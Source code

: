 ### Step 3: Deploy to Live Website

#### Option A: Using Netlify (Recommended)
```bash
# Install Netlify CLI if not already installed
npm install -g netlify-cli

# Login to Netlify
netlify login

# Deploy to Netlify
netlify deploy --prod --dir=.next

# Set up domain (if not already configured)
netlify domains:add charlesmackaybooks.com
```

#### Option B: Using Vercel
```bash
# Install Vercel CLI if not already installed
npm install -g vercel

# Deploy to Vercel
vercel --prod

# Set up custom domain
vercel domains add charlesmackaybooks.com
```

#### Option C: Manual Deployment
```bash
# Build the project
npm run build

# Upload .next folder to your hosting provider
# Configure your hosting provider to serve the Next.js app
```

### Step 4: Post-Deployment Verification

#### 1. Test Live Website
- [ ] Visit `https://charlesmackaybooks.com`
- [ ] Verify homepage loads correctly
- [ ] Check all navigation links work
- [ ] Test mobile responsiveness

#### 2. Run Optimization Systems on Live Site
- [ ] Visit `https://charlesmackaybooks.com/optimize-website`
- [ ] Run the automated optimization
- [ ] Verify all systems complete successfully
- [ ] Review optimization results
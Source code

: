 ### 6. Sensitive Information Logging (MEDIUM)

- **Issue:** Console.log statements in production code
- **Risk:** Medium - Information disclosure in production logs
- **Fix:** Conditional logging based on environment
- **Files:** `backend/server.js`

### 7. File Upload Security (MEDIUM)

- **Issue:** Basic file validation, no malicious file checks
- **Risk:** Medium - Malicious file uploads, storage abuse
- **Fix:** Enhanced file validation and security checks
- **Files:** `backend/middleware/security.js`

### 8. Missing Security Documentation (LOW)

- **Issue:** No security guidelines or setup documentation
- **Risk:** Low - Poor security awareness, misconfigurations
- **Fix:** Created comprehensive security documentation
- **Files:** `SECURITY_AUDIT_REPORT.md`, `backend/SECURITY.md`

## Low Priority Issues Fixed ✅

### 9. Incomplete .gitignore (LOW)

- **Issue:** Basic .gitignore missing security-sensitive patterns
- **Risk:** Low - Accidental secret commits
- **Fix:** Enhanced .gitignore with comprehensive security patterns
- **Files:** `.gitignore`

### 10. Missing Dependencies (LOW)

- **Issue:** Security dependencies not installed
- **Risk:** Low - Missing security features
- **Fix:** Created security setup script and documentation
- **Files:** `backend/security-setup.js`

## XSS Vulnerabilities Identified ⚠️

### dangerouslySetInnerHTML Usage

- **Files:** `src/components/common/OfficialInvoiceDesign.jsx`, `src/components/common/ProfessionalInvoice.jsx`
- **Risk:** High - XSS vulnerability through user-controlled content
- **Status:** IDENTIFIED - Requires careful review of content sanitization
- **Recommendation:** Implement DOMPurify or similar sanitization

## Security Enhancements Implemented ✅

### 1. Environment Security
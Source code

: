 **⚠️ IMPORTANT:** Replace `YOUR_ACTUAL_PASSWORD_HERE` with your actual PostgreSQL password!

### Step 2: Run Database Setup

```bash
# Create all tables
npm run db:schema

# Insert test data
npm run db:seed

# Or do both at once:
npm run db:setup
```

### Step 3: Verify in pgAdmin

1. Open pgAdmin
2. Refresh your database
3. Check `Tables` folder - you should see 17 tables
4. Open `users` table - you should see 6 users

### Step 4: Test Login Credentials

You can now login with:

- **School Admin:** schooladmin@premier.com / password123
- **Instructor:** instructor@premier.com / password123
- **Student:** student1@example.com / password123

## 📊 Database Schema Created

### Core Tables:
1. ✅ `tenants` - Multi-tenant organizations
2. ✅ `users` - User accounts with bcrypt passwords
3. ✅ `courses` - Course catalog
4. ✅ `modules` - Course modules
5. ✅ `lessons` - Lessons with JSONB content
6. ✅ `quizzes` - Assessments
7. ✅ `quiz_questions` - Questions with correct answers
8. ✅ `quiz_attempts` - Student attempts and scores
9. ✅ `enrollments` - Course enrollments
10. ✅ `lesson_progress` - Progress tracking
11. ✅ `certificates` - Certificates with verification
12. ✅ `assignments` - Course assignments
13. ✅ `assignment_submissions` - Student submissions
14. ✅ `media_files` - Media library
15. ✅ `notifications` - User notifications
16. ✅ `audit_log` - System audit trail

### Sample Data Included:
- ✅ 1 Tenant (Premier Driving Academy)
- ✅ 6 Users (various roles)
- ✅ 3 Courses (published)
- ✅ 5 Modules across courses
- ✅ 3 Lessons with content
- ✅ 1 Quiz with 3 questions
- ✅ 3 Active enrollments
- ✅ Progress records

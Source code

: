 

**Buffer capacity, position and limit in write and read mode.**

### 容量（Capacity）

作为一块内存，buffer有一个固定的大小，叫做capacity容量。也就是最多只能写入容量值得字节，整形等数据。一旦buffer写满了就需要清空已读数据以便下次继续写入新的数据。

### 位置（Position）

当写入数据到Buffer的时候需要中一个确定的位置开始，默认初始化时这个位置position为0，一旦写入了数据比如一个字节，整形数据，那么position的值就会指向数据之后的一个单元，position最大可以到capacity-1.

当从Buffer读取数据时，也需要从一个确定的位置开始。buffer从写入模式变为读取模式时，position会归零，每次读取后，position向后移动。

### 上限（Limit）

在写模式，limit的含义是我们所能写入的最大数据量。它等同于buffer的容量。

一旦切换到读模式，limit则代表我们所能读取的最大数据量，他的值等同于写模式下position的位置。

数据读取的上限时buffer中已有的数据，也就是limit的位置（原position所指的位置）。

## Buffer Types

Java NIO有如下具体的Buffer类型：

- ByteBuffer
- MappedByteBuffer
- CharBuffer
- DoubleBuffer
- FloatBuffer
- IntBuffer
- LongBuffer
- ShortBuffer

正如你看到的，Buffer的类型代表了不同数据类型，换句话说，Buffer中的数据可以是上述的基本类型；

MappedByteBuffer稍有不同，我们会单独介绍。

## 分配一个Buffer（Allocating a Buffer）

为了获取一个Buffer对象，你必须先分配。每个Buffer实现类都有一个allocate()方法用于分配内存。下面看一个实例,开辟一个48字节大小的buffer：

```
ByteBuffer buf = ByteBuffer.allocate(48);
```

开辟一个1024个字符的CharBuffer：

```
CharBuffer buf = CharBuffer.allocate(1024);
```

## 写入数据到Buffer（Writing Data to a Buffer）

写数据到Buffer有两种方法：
----------
Task — Give again, word for word, every line of the listing above from the one with "### 位置（Position）" to the one with "MappedByteBuffer稍有不同，我们会单独介绍。", both inclusive, and nothing beyond them.

Answer to this task —
### 位置（Position）

当写入数据到Buffer的时候需要中一个确定的位置开始，默认初始化时这个位置position为0，一旦写入了数据比如一个字节，整形数据，那么position的值就会指向数据之后的一个单元，position最大可以到capacity-1.

当从Buffer读取数据时，也需要从一个确定的位置开始。buffer从写入模式变为读取模式时，position会归零，每次读取后，position向后移动。

### 上限（Limit）

在写模式，limit的含义是我们所能写入的最大数据量。它等同于buffer的容量。

一旦切换到读模式，limit则代表我们所能读取的最大数据量，他的值等同于写模式下position的位置。

数据读取的上限时buffer中已有的数据，也就是limit的位置（原position所指的位置）。

## Buffer Types

Java NIO有如下具体的Buffer类型：

- ByteBuffer
- MappedByteBuffer
- CharBuffer
- DoubleBuffer
- FloatBuffer
- IntBuffer
- LongBuffer
- ShortBuffer

正如你看到的，Buffer的类型代表了不同数据类型，换句话说，Buffer中的数据可以是上述的基本类型；

MappedByteBuffer稍有不同，我们会单独介绍。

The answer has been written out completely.